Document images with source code
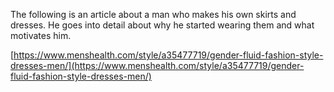 The following is an article about a man who makes his own skirts and dresses. He goes into detail about why he started wearing them and what motivates him.

[https://www.menshealth.com/style/a35477719/gender-fluid-fashion-style-dresses-men/](https://www.menshealth.com/style/a35477719/gender-fluid-fashion-style-dresses-men/)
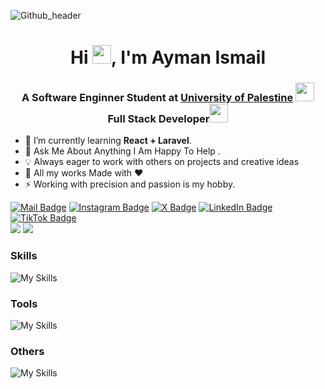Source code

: ![Github_header](https://user-images.githubusercontent.com/88898454/162613510-d24014b6-b4ea-4f67-ba4a-19b4d956ceab.png)

<h1 align="center">Hi <img src="https://cdn.shopify.com/s/files/1/1061/1924/products/Waving_Hand_Sign_Emoji_Icon_ios10_grande.png?v=1571606113" width="30px" height="30px">, I'm Ayman Ismail</h1>
<h3 align="center">A Software Enginner Student at <a href="https://en.up.edu.ps/">University of Palestine</a> <img src="https://media.giphy.com/media/fYSnHlufseco8Fh93Z/giphy.gif" width="30"><br>Full Stack Developer<img src="https://media.giphy.com/media/WUlplcMpOCEmTGBtBW/giphy.gif" width="30"> </h3>

- 🌱 I’m currently learning **React + Laravel**.
- 💬 Ask Me About Anything I Am Happy To Help .
- 💡 Always eager to work with others on projects and creative ideas
- 🔰 All my works Made with ❤️ 
- ⚡ Working with precision and passion is my hobby.

[![Mail Badge](https://img.shields.io/badge/-rebestx@gmail.com-dc2626?style=flat&labelColor=dc2626&logo=gmail&logoColor=white)](mailto:rebestx@gmail.com)
[![Instagram Badge](https://img.shields.io/badge/-@ReBestX-c026d3?style=flat&labelColor=c026d3&logo=instagram&logoColor=white)](https://www.instagram.com/rebestx)
[![X Badge](https://img.shields.io/badge/-ReBestX-000000?style=flat&labelColor=000000&logo=x&logoColor=white)](https://x.com/rebestx)
[![LinkedIn Badge](https://img.shields.io/badge/-Ayman%20Ismail-0284c7?style=flat&logo=linkedin&logoColor=white)](https://www.linkedin.com/in/aymanbismail/)
[![TikTok Badge](https://img.shields.io/badge/-ReBestX-171717?style=flat&labelColor=171717&logo=tiktok&logoColor=white)](https://www.tiktok.com/@ReBest_X/)
<br>
[![](https://komarev.com/ghpvc/?username=ReBestX&color=blue&label=Profile%20Views)](https://github.com/ReBestX/ReBestX)
[![](https://img.shields.io/github/followers/ReBestX?label=GitHub%20Followers)](https://github.com/ReBestX)


### Skills

![My Skills](https://skillicons.dev/icons?perline=12&i=html,css,bootstrap,tailwind,js,ts,react,next,php,laravel,redux,mysql,supabase)

### Tools

![My Skills](https://skillicons.dev/icons?i=vscode,postman,notion)

### Others

![My Skills](https://skillicons.dev/icons?i=npm,github,netlify,vercel,stackoverflow)
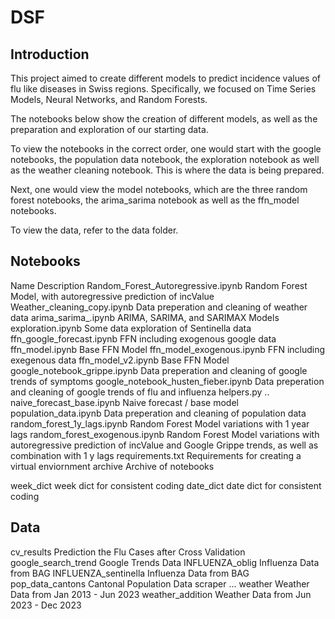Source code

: # DSF

## Introduction
This project aimed to create different models to predict incidence values of flu like diseases in Swiss regions. Specifically, we focused on Time Series Models, Neural Networks, and Random Forests.

The notebooks below show the creation of different models, as well as the preparation and exploration of our starting data.

To view the notebooks in the correct order, one would start with the google notebooks, the population data notebook, the exploration notebook as well as the weather cleaning notebook. This is where the data is being prepared.

Next, one would view the model notebooks, which are the three random forest notebooks, the arima_sarima notebook as well as the ffn_model notebooks.

To view the data, refer to the data folder.

## Notebooks
Name                                    Description
Random_Forest_Autoregressive.ipynb      Random Forest Model, with autoregressive prediction of incValue              
Weather_cleaning_copy.ipynb             Data preperation and cleaning of weather data
arima_sarima_.ipynb                     ARIMA, SARIMA, and SARIMAX Models
exploration.ipynb                       Some data exploration of Sentinella data
ffn_google_forecast.ipynb               FFN including exogenous google data
ffn_model.ipynb                         Base FFN Model
ffn_model_exogenous.ipynb               FFN including exegenous data
ffn_model_v2.ipynb                      Base FFN Model
google_notebook_grippe.ipynb            Data preperation and cleaning of google trends of symptoms
google_notebook_husten_fieber.ipynb     Data preperation and cleaning of google trends of flu and influenza
helpers.py                              ..
naive_forecast_base.ipynb               Naive forecast / base model
population_data.ipynb                   Data preperation and cleaning of population data
random_forest_1y_lags.ipynb             Random Forest Model variations with 1 year lags
random_forest_exogenous.ipynb           Random Forest Model variations with autoregressive prediction of incValue and Google Grippe trends, as well as combination with 1 y lags
requirements.txt                        Requirements for creating a virtual enviornment
archive                                 Archive of notebooks

week_dict                               week dict for consistent coding
date_dict                               date dict for consistent coding

## Data
cv_results                              Prediction the Flu Cases after Cross Validation
google_search_trend                     Google Trends Data
INFLUENZA_oblig                         Influenza Data from BAG
INFLUENZA_sentinella                    Influenza Data from BAG
pop_data_cantons                        Cantonal Population Data
scraper                                 ...
weather                                 Weather Data from Jan 2013 - Jun 2023
weather_addition                        Weather Data from Jun 2023 - Dec 2023
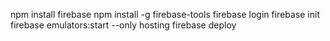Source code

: npm install firebase
npm install -g firebase-tools
firebase login
firebase init
firebase emulators:start --only hosting
firebase deploy
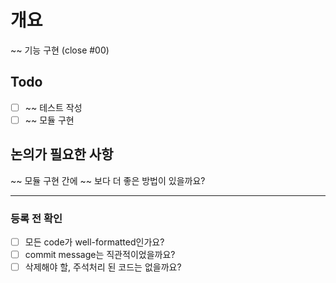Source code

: # 개요

~~ 기능 구현 (close #00)

## Todo

- [ ] ~~ 테스트 작성
- [ ] ~~ 모듈 구현

## 논의가 필요한 사항

~~ 모듈 구현 간에 ~~ 보다 더 좋은 방법이 있을까요?

---

### 등록 전 확인

- [ ] 모든 code가 well-formatted인가요?
- [ ] commit message는 직관적이었을까요?
- [ ] 삭제해야 할, 주석처리 된 코드는 없을까요?
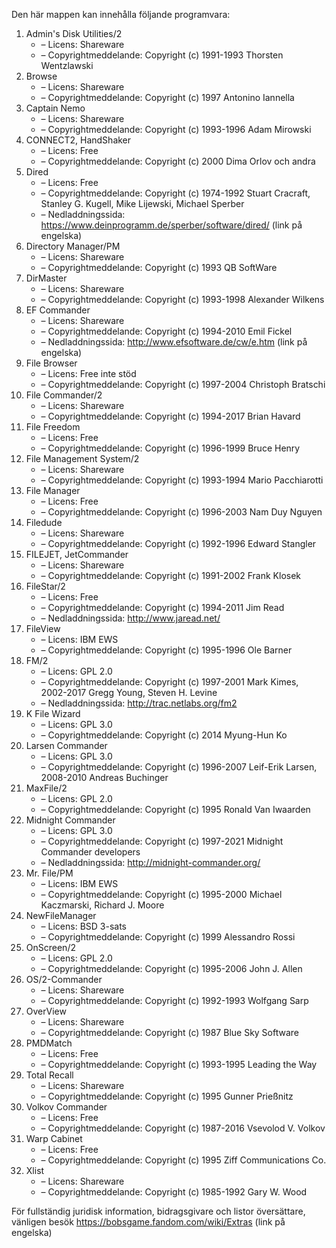 ﻿Den här mappen kan innehålla följande programvara:

1. Admin's Disk Utilities/2
   - – Licens: Shareware
   - – Copyrightmeddelande: Copyright (c) 1991-1993 Thorsten Wentzlawski
2. Browse
   - – Licens: Shareware
   - – Copyrightmeddelande: Copyright (c) 1997 Antonino Iannella
3. Captain Nemo
   - – Licens: Shareware
   - – Copyrightmeddelande: Copyright (c) 1993-1996 Adam Mirowski
4. CONNECT2, HandShaker
   - – Licens: Free
   - – Copyrightmeddelande: Copyright (c) 2000 Dima Orlov och andra
5. Dired
   - – Licens: Free
   - – Copyrightmeddelande: Copyright (c) 1974-1992 Stuart Cracraft, Stanley G. Kugell, Mike Lijewski, Michael Sperber
   - – Nedladdningssida: https://www.deinprogramm.de/sperber/software/dired/ (link på engelska)
6. Directory Manager/PM
   - – Licens: Shareware
   - – Copyrightmeddelande: Copyright (c) 1993 QB SoftWare
7. DirMaster
   - – Licens: Shareware
   - – Copyrightmeddelande: Copyright (c) 1993-1998 Alexander Wilkens
8. EF Commander
   - – Licens: Shareware
   - – Copyrightmeddelande: Copyright (c) 1994-2010 Emil Fickel
   - – Nedladdningssida: http://www.efsoftware.de/cw/e.htm (link på engelska)
9. File Browser
   - – Licens: Free inte stöd
   - – Copyrightmeddelande: Copyright (c) 1997-2004 Christoph Bratschi
10. File Commander/2
    - – Licens: Shareware
    - – Copyrightmeddelande: Copyright (c) 1994-2017 Brian Havard
11. File Freedom
    - – Licens: Free
    - – Copyrightmeddelande: Copyright (c) 1996-1999 Bruce Henry
12. File Management System/2
    - – Licens: Shareware
    - – Copyrightmeddelande: Copyright (c) 1993-1994 Mario Pacchiarotti
13. File Manager
    - – Licens: Free
    - – Copyrightmeddelande: Copyright (c) 1996-2003 Nam Duy Nguyen
14. Filedude
    - – Licens: Shareware
    - – Copyrightmeddelande: Copyright (c) 1992-1996 Edward Stangler
15. FILEJET, JetCommander
    - – Licens: Shareware
    - – Copyrightmeddelande: Copyright (c) 1991-2002 Frank Klosek
16. FileStar/2
    - – Licens: Free
    - – Copyrightmeddelande: Copyright (c) 1994-2011 Jim Read
    - – Nedladdningssida: http://www.jaread.net/
17. FileView
    - – Licens: IBM EWS
    - – Copyrightmeddelande: Copyright (c) 1995-1996 Ole Barner
18. FM/2
    - – Licens: GPL 2.0
    - – Copyrightmeddelande: Copyright (c) 1997-2001 Mark Kimes, 2002-2017 Gregg Young, Steven H. Levine
    - – Nedladdningssida: http://trac.netlabs.org/fm2
19. K File Wizard
    - – Licens: GPL 3.0
    - – Copyrightmeddelande: Copyright (c) 2014 Myung-Hun Ko
20. Larsen Commander
    - – Licens: GPL 3.0
    - – Copyrightmeddelande: Copyright (c) 1996-2007 Leif-Erik Larsen, 2008-2010 Andreas Buchinger
21. MaxFile/2
    - – Licens: GPL 2.0
    - – Copyrightmeddelande: Copyright (c) 1995 Ronald Van Iwaarden
22. Midnight Commander
    - – Licens: GPL 3.0
    - – Copyrightmeddelande: Copyright (c) 1997-2021 Midnight Commander developers
    - – Nedladdningssida: http://midnight-commander.org/
23. Mr. File/PM
    - – Licens: IBM EWS
    - – Copyrightmeddelande: Copyright (c) 1995-2000 Michael Kaczmarski, Richard J. Moore
24. NewFileManager
    - – Licens: BSD 3-sats
    - – Copyrightmeddelande: Copyright (c) 1999 Alessandro Rossi
25. OnScreen/2
    - – Licens: GPL 2.0
    - – Copyrightmeddelande: Copyright (c) 1995-2006 John J. Allen
26. OS/2-Commander
    - – Licens: Shareware
    - – Copyrightmeddelande: Copyright (c) 1992-1993 Wolfgang Sarp
27. OverView
    - – Licens: Shareware
    - – Copyrightmeddelande: Copyright (c) 1987 Blue Sky Software
28. PMDMatch
    - – Licens: Free
    - – Copyrightmeddelande: Copyright (c) 1993-1995 Leading the Way
29. Total Recall
    - – Licens: Shareware
    - – Copyrightmeddelande: Copyright (c) 1995 Gunner Prießnitz
30. Volkov Commander
    - – Licens: Free
    - – Copyrightmeddelande: Copyright (c) 1987-2016 Vsevolod V. Volkov
31. Warp Cabinet
    - – Licens: Free
    - – Copyrightmeddelande: Copyright (c) 1995 Ziff Communications Co.
32. Xlist
    - – Licens: Shareware
    - – Copyrightmeddelande: Copyright (c) 1985-1992 Gary W. Wood

För fullständig juridisk information, bidragsgivare och listor översättare, vänligen besök https://bobsgame.fandom.com/wiki/Extras (link på engelska)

WORK REQUIRED
Filter the data for the string "autoregressive". Copy each matching line.

ANSWER TO THE PROBLEM
Random_Forest_Autoregressive.ipynb      Random Forest Model, with autoregressive prediction of incValue              
random_forest_exogenous.ipynb           Random Forest Model variations with autoregressive prediction of incValue and Google Grippe trends, as well as combination with 1 y lags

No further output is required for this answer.